**Work instruction**
Your job is to print, exactly, the lines in the data below from the line with "to install them." through the line with "Full customized |", both included, and to omit any picture.

-- Data records follows --

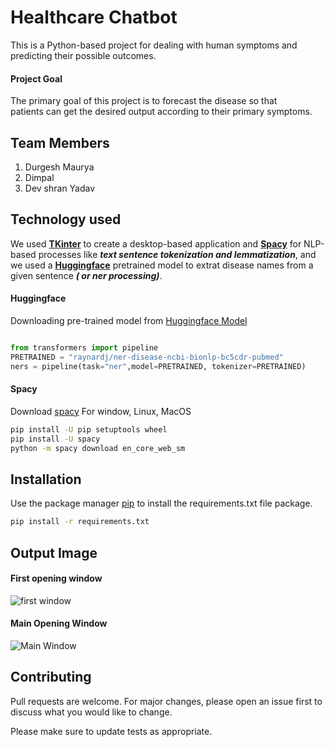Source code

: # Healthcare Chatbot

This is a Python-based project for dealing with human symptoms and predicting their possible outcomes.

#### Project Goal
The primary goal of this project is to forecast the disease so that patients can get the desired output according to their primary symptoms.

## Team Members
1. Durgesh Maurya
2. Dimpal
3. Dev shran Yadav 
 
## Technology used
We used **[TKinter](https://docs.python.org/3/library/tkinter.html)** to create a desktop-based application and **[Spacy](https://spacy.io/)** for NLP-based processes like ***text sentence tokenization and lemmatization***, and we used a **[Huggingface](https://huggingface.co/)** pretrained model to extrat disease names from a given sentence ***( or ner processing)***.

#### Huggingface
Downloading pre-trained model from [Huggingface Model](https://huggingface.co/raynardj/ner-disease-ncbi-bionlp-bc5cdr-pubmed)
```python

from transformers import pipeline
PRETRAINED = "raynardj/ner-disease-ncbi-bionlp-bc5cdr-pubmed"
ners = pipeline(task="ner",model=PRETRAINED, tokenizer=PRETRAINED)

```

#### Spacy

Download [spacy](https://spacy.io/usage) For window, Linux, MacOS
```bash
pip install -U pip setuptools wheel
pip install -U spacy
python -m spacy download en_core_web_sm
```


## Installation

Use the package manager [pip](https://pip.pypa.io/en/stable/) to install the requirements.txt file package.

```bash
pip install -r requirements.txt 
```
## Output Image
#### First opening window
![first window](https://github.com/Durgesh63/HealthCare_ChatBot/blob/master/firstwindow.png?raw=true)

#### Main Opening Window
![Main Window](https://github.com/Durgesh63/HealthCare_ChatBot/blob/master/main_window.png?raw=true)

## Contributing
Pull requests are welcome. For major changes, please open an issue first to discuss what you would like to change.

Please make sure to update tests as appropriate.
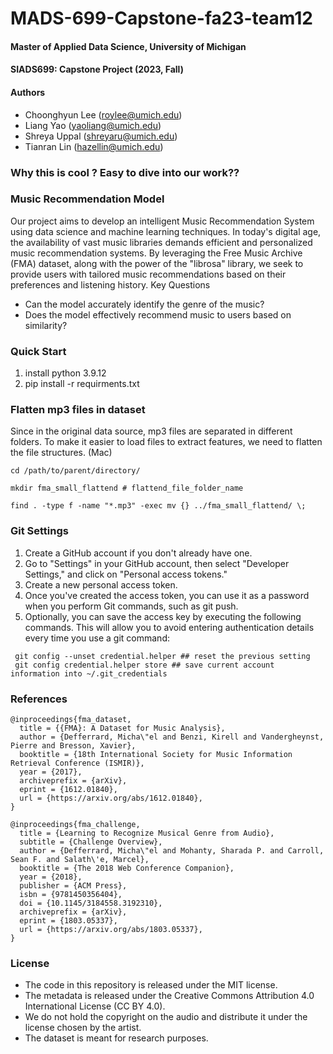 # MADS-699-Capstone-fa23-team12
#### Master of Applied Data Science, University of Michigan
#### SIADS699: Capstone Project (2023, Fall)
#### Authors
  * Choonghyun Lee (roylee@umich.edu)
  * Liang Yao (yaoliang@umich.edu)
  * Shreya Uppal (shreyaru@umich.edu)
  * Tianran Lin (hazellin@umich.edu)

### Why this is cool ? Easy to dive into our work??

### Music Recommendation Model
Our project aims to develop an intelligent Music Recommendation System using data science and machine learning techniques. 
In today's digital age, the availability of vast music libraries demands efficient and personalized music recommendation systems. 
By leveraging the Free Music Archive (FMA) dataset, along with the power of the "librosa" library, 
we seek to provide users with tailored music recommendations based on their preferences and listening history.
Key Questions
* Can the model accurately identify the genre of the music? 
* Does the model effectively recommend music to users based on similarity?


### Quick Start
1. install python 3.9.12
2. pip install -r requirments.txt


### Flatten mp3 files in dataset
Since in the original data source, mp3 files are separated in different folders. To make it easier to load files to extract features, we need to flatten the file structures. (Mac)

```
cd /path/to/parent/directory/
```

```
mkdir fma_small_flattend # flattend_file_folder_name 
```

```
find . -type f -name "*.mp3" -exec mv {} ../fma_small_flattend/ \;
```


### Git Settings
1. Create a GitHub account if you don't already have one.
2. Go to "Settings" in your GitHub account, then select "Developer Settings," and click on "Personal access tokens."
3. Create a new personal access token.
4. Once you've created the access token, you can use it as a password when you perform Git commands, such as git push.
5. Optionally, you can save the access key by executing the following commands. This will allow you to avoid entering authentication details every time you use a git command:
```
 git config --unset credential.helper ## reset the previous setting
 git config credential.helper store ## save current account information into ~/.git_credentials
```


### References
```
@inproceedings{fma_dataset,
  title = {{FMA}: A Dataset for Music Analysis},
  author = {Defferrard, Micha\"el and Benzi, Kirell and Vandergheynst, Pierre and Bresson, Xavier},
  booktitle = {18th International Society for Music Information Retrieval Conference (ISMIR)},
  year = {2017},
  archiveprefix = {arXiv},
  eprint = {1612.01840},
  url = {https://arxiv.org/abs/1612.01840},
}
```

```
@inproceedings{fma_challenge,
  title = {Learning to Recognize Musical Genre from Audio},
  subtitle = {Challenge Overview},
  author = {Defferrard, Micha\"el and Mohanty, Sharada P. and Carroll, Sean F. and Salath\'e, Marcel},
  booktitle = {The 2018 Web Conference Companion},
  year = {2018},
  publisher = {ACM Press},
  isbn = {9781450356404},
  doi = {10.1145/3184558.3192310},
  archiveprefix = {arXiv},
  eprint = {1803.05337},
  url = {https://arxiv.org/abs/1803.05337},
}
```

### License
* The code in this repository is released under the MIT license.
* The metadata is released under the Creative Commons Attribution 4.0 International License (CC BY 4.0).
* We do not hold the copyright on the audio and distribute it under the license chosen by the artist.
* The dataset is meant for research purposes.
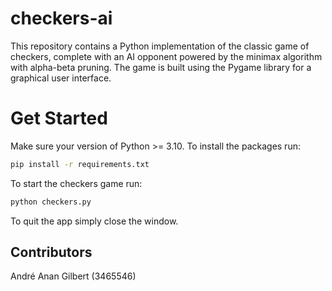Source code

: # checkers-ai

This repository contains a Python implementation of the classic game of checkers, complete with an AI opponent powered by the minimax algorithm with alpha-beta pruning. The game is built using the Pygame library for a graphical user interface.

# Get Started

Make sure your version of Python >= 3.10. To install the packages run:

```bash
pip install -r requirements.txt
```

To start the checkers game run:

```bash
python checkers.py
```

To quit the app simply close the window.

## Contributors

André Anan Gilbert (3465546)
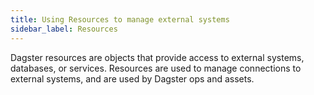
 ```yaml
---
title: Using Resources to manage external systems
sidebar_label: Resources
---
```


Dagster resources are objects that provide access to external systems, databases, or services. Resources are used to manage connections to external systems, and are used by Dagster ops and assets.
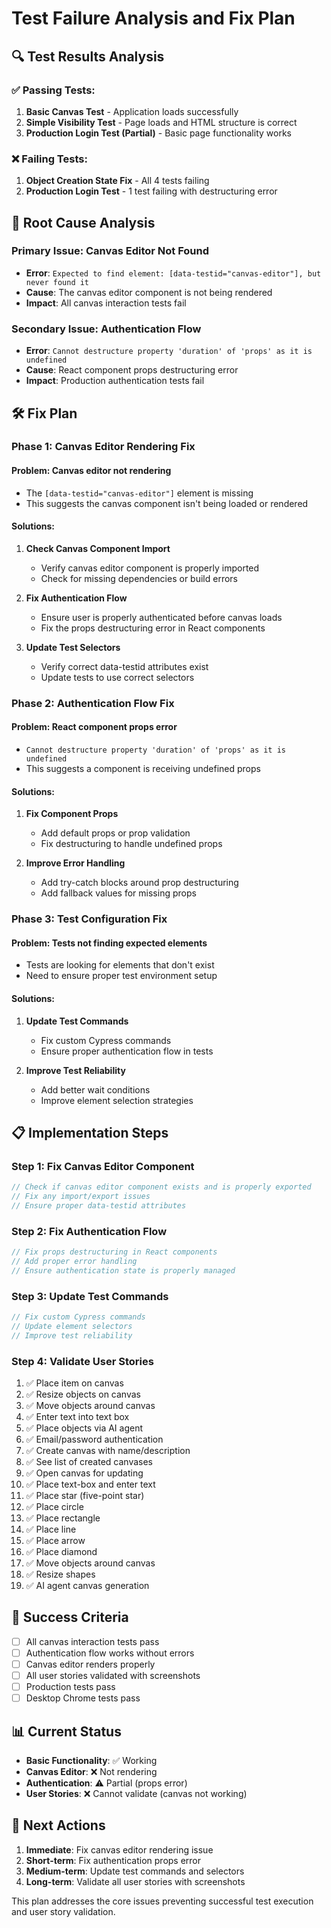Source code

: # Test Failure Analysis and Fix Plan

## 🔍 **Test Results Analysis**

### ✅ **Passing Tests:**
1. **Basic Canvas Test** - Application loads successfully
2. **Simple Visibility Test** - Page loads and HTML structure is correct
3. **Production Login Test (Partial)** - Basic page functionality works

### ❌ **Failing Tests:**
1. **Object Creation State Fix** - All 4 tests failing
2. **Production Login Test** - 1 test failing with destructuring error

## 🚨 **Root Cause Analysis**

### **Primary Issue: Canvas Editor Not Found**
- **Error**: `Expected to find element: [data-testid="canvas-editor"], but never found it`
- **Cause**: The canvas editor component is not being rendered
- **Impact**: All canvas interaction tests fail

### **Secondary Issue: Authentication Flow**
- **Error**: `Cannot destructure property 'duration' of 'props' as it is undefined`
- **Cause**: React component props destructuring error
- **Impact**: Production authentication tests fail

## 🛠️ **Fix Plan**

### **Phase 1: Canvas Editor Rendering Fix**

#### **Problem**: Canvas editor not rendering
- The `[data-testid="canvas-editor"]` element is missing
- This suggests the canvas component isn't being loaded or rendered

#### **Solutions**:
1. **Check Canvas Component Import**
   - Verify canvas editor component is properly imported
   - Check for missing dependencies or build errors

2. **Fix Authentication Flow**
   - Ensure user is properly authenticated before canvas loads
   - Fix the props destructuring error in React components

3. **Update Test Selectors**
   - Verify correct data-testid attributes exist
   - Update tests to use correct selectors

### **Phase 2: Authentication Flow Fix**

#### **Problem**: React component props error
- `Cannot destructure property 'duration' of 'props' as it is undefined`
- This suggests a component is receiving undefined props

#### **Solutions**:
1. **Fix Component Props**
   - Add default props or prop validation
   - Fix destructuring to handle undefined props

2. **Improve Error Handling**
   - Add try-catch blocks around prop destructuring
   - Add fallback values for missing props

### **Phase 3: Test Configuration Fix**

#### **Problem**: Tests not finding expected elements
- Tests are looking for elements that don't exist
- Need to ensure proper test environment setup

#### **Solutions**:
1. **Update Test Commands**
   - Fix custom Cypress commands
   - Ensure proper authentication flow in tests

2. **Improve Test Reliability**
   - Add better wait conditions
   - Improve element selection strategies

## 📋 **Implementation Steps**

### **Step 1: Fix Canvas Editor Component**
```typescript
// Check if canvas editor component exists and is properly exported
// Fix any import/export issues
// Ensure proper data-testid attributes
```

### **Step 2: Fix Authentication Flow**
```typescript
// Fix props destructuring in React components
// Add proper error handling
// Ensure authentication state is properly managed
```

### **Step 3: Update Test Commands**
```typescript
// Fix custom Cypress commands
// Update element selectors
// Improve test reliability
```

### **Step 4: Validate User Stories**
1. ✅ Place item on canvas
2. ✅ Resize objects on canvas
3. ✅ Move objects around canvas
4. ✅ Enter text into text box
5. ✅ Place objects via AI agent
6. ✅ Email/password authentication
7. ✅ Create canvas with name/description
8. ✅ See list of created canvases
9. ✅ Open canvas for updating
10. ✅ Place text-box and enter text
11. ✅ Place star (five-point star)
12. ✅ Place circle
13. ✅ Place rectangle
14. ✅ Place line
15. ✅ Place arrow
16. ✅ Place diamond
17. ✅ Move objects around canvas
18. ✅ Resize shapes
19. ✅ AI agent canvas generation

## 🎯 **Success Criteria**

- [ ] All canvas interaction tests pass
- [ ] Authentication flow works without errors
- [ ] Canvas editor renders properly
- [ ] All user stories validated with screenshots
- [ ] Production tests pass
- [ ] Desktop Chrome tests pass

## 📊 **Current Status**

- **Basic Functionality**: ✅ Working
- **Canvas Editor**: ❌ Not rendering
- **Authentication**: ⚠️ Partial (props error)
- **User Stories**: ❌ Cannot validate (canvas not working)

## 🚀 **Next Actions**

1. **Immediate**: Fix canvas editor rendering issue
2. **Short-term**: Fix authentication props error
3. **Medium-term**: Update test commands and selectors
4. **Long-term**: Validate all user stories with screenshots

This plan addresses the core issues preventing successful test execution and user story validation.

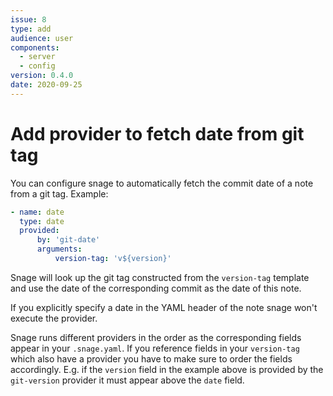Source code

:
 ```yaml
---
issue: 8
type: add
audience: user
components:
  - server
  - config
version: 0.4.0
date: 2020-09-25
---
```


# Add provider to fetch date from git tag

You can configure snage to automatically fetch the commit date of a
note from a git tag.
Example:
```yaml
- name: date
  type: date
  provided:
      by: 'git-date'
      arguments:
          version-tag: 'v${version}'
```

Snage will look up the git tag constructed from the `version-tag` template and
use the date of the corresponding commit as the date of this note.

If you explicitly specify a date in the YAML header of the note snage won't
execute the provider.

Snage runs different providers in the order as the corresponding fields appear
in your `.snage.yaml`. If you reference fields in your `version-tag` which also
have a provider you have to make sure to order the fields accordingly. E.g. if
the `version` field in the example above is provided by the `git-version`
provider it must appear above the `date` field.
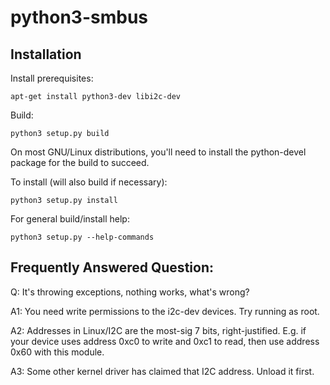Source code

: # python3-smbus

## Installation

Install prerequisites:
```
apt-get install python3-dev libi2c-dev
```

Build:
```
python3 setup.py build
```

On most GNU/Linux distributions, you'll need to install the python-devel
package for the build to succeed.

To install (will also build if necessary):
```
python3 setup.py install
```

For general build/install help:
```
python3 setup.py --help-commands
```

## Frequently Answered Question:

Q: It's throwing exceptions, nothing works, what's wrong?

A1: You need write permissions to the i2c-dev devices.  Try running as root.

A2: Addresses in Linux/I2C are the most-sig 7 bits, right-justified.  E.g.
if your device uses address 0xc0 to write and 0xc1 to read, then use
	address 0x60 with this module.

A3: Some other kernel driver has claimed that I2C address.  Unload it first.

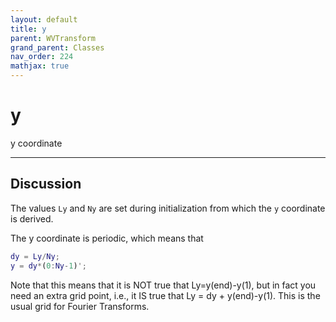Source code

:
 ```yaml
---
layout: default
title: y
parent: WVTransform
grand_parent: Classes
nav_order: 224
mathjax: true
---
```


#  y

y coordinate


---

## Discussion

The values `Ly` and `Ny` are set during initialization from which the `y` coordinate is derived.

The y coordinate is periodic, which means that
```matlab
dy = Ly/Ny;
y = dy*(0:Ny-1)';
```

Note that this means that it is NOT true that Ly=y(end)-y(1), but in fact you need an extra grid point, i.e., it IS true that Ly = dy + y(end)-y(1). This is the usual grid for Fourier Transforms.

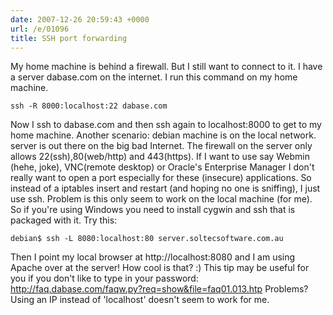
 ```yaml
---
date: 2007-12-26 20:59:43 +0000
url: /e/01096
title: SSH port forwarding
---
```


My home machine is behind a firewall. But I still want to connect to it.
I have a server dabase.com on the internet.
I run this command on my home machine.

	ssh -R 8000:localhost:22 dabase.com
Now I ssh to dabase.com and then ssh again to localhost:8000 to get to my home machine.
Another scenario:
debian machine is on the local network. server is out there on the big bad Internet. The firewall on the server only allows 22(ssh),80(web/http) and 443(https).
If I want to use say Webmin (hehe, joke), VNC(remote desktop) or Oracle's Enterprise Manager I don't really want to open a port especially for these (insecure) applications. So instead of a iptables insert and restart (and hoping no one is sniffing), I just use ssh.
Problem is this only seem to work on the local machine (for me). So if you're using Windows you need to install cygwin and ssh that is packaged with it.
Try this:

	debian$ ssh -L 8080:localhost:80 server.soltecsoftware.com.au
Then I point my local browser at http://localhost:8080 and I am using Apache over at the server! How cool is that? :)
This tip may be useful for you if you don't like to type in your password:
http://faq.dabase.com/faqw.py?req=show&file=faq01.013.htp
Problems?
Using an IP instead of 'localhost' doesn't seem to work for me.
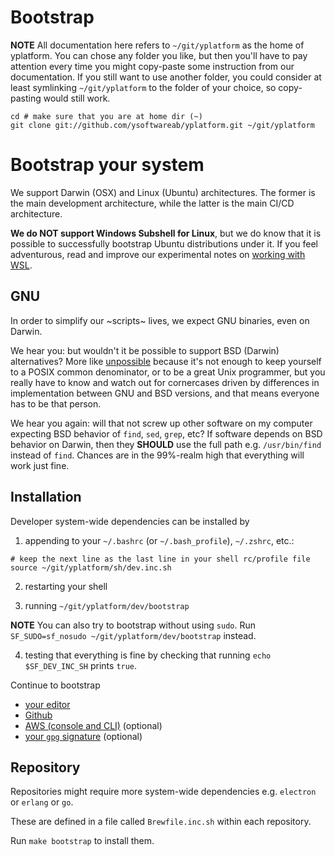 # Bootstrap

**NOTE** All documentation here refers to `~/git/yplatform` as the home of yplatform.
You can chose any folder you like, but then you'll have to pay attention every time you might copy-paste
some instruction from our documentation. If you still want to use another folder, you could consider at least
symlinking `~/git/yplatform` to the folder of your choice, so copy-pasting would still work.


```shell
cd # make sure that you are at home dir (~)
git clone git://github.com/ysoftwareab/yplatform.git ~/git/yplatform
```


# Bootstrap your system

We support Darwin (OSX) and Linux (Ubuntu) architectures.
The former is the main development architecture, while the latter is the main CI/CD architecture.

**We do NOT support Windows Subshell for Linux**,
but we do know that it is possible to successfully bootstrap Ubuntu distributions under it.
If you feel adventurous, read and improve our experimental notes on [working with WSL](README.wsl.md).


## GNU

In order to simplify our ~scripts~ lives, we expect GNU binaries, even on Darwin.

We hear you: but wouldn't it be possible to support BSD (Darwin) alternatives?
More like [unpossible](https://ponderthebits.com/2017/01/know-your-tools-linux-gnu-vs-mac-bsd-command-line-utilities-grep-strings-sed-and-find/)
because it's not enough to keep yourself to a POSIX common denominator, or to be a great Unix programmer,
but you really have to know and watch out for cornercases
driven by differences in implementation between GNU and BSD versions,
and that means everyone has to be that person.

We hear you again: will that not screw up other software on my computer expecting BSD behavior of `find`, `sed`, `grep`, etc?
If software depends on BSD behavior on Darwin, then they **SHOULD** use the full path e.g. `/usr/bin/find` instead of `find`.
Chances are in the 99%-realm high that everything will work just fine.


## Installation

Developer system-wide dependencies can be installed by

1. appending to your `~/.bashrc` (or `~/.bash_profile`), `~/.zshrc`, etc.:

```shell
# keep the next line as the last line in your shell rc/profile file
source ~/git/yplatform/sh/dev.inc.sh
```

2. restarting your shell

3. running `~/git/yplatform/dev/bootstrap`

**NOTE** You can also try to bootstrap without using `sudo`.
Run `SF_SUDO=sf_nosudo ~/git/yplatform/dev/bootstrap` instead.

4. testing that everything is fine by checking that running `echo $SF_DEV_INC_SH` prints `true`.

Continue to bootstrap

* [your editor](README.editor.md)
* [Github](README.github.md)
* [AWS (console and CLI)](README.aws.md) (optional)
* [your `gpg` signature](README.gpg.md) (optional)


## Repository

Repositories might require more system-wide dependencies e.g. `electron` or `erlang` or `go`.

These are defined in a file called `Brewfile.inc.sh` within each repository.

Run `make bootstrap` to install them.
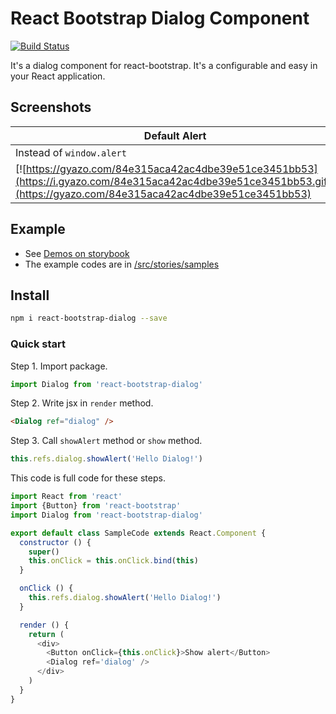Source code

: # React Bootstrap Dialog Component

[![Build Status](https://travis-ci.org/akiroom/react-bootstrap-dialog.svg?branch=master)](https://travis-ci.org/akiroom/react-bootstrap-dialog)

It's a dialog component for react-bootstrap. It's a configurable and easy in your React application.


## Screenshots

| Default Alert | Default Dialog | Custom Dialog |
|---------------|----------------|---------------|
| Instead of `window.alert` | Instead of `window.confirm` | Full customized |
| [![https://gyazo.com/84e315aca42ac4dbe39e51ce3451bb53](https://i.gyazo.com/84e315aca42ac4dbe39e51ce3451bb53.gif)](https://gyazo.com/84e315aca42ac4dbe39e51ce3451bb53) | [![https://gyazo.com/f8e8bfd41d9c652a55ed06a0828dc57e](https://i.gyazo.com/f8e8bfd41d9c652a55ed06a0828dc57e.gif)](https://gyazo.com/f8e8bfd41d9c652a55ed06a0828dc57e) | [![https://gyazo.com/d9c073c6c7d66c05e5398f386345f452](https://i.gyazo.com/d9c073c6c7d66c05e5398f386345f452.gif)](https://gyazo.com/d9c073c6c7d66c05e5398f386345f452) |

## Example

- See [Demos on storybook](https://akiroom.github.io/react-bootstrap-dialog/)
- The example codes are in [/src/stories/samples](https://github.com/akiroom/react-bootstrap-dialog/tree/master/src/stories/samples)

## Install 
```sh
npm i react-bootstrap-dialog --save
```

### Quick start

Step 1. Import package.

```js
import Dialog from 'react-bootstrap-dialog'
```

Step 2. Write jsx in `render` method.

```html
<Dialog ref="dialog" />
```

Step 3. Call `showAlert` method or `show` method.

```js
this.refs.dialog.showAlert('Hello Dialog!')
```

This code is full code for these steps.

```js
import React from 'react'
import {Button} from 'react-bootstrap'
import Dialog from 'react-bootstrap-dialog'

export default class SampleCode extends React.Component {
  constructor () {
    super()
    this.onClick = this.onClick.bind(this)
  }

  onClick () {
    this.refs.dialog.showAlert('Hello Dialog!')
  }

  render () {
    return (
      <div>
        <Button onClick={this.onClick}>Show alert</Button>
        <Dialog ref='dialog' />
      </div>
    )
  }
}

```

-- Data records concluded --

**Written reply**
Run `make bootstrap` to install them.
Source code

: # React Bootstrap Dialog Component

[![Build Status](https://travis-ci.org/akiroom/react-bootstrap-dialog.svg?branch=master)](https://travis-ci.org/akiroom/react-bootstrap-dialog)

It's a dialog component for react-bootstrap. It's a configurable and easy in your React application.


## Screenshots

| Default Alert | Default Dialog | Custom Dialog |
|---------------|----------------|---------------|
| Instead of `window.alert` | Instead of `window.confirm` | Full customized |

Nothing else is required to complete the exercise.